I am rather stuck. I have 2 data frames - df1 has unique station IDs, % values by month, & num of occurrences (years) of that station in the data; df2 has repeated station IDs by year and values per month by year.
df1: represents percentage on non-missing temperature data for each station by month; n represents number of years in that station's record
station_ID Jan Feb Mar ... Dec n
10160355 37 39 38 39 141
10160360 94 91 98 89 56
10160390 83 87 85 82 163
df2: temperature data by station for each month and year; n from df1 is the length of the repeated station_ID in df2
station_ID year Jan Feb Mar ... Dec
10160355 1878 NA 10 12 12
10160355 1879 12 12 13 10
...
10160355 2018 14 11 15 14
10160360 1963 12 10 12 14
10160360 1964 10 12 15 11
...
(repeats for all stations & total rows = 277604)
What I need: For each monthly column, if df1$station < 50%, replace the data in df2 with NAs for all rows for that station/month - else, leave df2 as is. So, since df1$station_ID[1] shows only 37% for Jan, all January's for that station (df2$station[1:141]) becomes NA.
Example output I need:
station_ID year Jan Feb ... Dec
10160355 1878 NA NA NA
10160355 1879 NA NA NA
...
10160360 1963 12 10 14
10160360 1964 10 12 11
...
I've tried about 20 different methods, but I think I need some form of dplyr with rep to repeat the NAs for rows for each station when the condition is true.
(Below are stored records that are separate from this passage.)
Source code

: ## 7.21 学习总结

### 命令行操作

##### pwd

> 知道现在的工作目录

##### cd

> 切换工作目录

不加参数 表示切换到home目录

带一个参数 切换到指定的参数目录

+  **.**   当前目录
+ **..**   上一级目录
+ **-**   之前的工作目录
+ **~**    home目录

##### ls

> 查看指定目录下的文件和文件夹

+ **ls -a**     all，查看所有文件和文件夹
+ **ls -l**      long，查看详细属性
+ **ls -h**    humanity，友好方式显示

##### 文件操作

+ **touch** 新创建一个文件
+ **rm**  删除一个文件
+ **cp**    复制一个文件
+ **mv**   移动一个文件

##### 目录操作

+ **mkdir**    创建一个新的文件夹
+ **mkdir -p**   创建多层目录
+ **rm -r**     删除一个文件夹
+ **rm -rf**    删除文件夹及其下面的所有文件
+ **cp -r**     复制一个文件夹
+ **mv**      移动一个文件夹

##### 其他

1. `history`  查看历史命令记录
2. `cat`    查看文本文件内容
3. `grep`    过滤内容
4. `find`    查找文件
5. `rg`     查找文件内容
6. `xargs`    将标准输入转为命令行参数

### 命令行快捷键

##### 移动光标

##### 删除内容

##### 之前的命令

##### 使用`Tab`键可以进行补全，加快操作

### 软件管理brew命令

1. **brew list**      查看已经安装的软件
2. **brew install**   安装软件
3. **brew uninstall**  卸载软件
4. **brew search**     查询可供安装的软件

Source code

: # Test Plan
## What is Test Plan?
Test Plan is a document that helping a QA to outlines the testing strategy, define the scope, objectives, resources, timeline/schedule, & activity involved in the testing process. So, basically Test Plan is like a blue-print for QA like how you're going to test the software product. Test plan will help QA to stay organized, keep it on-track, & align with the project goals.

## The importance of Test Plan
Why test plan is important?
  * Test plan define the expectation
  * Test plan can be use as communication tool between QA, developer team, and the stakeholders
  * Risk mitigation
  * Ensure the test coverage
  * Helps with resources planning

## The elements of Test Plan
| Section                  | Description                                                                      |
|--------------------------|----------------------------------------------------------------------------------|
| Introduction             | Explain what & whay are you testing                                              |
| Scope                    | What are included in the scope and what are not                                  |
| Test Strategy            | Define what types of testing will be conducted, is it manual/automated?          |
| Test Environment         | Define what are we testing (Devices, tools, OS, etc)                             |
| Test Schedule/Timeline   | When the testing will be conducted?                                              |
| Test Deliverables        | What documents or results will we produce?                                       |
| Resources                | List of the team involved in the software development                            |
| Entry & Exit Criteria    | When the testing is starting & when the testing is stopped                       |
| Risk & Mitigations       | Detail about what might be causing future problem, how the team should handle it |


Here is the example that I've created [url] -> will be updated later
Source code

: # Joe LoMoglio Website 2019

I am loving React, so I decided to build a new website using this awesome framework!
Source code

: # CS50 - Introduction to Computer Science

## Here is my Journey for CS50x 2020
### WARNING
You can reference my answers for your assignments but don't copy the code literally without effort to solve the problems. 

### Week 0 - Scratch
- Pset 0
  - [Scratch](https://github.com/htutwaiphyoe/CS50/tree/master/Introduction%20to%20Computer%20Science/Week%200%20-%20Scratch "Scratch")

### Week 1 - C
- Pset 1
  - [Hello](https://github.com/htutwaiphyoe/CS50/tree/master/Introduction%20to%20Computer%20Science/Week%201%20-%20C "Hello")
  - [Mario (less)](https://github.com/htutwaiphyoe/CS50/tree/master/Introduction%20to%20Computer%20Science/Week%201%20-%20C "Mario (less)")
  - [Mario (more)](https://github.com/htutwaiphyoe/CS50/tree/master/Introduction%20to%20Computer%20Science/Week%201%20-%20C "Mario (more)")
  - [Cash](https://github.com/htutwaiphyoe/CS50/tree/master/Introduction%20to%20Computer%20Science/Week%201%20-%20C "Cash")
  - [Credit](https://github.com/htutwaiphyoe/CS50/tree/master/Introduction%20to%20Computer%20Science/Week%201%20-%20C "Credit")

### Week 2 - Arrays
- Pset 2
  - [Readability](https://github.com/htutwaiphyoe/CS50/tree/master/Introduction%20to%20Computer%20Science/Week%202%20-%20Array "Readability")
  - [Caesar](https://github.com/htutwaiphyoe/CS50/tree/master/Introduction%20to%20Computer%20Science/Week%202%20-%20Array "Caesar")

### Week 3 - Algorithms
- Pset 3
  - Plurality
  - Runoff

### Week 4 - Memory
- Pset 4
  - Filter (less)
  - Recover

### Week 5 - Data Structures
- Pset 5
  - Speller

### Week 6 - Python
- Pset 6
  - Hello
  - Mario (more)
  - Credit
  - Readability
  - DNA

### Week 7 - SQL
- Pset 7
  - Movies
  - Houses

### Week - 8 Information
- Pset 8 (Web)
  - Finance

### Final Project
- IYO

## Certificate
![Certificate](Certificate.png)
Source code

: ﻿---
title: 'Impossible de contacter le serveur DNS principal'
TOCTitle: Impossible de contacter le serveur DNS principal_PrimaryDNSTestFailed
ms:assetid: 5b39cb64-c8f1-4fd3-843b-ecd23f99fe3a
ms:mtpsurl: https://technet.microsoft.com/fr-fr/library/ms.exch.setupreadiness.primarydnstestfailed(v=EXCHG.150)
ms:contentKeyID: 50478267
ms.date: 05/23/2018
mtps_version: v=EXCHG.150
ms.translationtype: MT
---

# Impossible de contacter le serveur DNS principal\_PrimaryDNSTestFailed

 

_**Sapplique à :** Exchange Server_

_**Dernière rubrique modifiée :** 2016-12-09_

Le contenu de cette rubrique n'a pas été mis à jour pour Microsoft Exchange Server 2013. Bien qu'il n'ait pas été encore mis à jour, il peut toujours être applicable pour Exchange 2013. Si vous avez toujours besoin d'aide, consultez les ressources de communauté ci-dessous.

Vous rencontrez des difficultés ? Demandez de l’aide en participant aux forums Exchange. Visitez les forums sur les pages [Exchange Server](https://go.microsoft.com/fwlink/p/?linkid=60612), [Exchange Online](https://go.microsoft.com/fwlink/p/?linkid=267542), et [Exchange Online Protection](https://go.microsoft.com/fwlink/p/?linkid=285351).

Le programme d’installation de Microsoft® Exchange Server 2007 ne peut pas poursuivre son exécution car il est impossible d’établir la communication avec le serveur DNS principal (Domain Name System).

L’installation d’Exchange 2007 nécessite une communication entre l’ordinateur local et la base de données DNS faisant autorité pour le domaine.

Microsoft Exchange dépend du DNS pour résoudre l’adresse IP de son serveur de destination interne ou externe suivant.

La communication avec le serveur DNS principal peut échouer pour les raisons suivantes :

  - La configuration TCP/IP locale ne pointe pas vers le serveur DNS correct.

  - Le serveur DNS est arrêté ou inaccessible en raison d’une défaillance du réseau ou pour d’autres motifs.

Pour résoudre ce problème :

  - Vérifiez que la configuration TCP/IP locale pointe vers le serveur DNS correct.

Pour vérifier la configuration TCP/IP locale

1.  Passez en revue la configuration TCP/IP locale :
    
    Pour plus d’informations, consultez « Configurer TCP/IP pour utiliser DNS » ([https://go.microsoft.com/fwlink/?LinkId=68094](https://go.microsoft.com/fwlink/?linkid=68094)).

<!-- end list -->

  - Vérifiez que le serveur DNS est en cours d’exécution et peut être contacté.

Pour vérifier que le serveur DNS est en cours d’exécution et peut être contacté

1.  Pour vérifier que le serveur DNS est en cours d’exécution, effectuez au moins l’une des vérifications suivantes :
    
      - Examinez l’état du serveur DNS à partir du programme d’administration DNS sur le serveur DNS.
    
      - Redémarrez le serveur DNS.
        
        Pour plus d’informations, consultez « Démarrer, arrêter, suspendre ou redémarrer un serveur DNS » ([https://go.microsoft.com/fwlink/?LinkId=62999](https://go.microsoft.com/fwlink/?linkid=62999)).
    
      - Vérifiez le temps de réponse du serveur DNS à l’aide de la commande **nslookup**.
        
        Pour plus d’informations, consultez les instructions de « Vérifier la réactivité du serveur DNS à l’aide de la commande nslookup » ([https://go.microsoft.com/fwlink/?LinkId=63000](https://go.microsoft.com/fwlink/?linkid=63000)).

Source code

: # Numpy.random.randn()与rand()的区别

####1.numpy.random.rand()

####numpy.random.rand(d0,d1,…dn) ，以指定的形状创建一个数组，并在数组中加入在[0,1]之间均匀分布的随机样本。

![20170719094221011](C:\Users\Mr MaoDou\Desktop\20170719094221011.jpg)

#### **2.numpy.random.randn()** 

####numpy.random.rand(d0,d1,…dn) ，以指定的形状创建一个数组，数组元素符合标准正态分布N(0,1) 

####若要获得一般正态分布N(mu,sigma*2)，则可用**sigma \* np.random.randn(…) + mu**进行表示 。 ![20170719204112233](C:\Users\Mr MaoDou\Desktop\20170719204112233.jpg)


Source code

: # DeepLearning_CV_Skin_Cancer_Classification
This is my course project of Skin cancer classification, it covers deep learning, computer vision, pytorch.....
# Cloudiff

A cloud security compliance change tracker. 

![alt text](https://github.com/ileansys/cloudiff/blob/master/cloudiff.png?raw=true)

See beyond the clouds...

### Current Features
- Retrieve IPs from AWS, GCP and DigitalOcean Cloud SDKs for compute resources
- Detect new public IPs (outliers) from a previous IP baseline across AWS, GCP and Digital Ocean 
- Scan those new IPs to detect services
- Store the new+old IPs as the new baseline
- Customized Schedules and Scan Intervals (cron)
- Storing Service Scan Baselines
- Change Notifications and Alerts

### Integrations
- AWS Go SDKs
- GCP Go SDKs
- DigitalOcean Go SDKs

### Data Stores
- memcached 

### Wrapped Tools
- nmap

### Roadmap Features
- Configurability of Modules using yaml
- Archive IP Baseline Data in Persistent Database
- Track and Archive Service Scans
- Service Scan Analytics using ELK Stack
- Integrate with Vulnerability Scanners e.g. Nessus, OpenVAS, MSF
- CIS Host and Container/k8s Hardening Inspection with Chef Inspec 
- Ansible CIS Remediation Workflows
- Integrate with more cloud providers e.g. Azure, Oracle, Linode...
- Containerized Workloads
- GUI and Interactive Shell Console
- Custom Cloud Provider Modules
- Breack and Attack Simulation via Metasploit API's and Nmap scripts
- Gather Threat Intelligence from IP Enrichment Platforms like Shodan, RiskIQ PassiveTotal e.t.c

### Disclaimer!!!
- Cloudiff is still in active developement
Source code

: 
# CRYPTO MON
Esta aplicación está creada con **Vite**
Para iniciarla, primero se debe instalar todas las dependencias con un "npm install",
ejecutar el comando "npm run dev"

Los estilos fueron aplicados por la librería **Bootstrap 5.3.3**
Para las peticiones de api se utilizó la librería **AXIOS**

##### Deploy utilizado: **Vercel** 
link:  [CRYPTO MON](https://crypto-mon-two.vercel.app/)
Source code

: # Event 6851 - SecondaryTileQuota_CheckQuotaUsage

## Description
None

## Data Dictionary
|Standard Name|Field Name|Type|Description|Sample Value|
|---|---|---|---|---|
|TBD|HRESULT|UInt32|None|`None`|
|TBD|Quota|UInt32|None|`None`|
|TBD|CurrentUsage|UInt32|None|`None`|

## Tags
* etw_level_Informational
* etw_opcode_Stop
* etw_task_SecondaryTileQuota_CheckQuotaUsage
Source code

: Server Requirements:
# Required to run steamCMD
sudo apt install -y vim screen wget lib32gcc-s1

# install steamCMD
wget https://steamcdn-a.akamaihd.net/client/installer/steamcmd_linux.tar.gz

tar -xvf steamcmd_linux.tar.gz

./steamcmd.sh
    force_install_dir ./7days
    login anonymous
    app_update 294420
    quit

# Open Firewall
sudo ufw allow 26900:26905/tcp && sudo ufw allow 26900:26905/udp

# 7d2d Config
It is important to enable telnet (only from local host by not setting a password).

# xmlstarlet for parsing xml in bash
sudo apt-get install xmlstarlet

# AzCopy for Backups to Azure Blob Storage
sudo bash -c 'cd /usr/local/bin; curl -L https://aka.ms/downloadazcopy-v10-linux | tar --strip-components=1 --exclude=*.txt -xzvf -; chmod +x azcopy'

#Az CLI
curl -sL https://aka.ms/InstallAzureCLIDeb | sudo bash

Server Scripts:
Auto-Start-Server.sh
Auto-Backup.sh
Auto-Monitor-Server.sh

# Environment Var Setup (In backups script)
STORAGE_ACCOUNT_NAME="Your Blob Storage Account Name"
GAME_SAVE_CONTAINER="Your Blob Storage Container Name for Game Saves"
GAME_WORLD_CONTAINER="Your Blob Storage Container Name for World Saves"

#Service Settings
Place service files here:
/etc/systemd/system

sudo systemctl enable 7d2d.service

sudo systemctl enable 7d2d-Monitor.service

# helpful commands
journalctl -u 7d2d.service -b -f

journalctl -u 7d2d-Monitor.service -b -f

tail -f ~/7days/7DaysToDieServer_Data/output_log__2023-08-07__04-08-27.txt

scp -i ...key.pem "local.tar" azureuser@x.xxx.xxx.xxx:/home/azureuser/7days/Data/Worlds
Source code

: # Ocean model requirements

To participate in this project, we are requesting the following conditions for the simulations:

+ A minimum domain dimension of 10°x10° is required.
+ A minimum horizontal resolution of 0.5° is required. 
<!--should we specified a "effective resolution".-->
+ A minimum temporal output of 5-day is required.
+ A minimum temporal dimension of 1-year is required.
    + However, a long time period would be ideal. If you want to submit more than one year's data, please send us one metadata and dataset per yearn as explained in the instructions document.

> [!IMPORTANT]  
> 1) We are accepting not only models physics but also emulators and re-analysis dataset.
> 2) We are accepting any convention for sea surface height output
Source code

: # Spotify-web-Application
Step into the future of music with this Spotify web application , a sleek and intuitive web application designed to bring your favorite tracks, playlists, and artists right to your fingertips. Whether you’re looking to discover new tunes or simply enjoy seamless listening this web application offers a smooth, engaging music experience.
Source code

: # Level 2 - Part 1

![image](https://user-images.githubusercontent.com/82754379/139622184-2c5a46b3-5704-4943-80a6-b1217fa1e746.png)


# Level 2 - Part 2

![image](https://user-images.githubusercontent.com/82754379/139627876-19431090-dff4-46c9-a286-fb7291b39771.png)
Latest attempt with just one month at a time since I couldn't figure out how to do all cols:
df3 = df2 %>%
group_by(station_ID) %>%
select(Jan) %>%
mutate(if_else(df1$Jan < 50, rep(NA_character_, df1$n), Jan))
This gives an error for invalid 'times' for rep. I think I might be close, but I appreciate any suggestions! Thanks!